EXERCISE PROMPT
Each line that contains the word "recommended" counts once; give the total for the records below and nothing else.

━━━━━ RECORDS TO USE

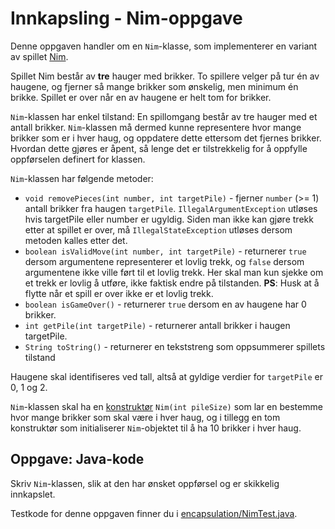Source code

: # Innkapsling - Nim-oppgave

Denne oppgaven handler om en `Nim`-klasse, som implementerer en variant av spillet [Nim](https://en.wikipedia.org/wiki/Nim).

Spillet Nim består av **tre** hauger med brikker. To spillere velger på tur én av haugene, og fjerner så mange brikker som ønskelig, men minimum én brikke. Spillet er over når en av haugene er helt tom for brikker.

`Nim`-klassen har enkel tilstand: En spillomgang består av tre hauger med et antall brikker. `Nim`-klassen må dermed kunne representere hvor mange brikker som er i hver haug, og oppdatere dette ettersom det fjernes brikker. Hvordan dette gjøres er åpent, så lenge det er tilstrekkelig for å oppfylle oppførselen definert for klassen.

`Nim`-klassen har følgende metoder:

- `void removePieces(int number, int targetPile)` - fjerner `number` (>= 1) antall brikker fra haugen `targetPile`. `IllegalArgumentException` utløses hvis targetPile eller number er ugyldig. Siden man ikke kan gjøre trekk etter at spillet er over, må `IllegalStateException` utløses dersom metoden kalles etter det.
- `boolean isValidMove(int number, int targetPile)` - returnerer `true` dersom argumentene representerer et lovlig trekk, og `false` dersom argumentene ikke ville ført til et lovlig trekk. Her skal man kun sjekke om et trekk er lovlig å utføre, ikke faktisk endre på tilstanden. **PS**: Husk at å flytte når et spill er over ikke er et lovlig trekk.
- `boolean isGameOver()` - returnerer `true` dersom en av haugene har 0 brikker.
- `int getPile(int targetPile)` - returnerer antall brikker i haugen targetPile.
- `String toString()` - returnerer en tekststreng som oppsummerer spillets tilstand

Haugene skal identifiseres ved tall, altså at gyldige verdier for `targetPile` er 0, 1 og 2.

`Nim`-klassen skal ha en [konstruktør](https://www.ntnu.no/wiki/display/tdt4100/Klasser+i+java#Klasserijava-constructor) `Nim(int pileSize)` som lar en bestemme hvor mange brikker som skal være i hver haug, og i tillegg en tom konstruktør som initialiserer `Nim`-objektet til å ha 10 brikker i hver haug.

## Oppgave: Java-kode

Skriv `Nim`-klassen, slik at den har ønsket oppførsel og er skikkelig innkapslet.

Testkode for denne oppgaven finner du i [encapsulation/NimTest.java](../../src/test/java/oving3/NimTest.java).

━━━━━━━━━━
━━━━━ RECORDS TO USE

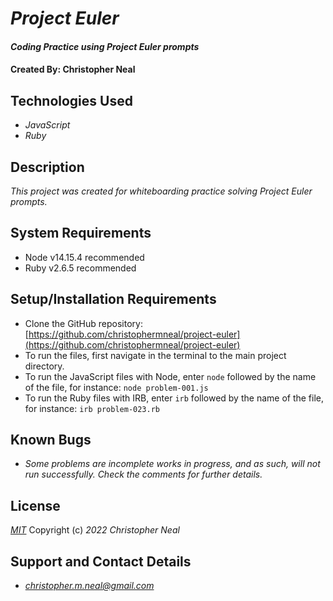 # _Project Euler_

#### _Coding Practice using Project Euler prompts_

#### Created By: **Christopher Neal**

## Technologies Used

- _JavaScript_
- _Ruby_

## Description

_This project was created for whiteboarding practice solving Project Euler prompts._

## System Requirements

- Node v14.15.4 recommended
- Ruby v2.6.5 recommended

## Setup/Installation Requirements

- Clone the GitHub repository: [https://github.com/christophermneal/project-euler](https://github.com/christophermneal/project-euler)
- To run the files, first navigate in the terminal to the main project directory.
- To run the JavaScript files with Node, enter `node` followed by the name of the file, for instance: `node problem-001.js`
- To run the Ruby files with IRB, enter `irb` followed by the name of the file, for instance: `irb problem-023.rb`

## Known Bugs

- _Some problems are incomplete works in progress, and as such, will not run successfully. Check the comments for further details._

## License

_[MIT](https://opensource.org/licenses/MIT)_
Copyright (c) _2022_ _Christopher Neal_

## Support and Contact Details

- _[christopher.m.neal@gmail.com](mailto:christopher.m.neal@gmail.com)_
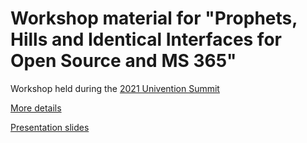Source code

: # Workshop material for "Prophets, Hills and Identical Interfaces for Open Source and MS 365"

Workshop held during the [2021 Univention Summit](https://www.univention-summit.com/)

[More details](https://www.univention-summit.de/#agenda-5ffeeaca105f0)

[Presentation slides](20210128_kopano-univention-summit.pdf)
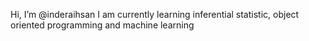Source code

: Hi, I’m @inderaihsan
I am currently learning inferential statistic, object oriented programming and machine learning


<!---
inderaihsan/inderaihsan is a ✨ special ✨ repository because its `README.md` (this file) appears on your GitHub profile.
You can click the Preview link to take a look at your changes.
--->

━━━━━━━━━━
━━━━━ RECORDS TO USE

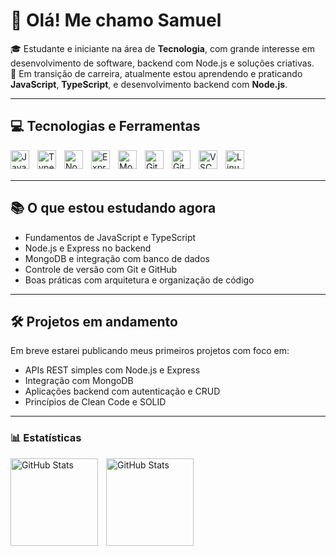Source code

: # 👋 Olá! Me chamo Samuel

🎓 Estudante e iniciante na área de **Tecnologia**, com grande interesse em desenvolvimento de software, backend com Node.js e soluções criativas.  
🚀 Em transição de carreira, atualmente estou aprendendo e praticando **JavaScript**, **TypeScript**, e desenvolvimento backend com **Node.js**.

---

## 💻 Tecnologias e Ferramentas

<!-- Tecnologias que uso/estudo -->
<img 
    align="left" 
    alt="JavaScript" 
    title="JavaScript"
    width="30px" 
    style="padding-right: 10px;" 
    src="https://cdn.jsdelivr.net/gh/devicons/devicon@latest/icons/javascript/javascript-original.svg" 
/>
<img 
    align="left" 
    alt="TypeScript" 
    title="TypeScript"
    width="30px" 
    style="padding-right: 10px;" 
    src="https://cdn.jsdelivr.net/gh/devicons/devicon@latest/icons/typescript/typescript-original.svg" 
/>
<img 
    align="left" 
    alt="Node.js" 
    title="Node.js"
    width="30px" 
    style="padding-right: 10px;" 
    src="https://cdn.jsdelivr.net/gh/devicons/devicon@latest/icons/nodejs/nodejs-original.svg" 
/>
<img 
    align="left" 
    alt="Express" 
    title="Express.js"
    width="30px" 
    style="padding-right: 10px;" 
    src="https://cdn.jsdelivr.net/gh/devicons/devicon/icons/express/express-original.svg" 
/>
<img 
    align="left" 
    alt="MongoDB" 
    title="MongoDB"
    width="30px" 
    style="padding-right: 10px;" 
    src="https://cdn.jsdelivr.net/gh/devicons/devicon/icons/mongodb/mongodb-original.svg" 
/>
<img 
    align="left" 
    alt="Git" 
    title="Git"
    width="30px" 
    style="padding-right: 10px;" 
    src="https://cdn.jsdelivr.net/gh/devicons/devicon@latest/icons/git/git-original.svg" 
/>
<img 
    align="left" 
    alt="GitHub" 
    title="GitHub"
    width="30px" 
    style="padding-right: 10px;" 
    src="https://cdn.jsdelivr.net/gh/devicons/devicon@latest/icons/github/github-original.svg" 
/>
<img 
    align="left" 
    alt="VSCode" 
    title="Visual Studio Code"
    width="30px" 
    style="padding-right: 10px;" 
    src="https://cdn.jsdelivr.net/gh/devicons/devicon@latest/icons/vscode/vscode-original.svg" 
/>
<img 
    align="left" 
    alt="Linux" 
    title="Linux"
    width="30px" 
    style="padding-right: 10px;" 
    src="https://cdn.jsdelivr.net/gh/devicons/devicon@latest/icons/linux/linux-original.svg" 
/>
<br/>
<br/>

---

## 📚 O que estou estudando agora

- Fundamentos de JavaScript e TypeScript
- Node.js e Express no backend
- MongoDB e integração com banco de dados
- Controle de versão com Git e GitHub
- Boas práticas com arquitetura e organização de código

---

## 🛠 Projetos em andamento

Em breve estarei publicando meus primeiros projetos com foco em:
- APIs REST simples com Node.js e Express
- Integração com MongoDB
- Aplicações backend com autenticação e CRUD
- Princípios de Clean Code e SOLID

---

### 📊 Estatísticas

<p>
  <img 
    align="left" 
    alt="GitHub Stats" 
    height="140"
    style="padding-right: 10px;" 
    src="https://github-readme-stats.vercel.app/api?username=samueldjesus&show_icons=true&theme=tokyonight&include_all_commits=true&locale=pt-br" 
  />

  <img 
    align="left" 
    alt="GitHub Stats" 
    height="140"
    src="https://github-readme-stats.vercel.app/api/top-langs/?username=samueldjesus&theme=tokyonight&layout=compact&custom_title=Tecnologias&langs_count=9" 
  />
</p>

━━━━━━━━━━

WRITTEN REPLY
2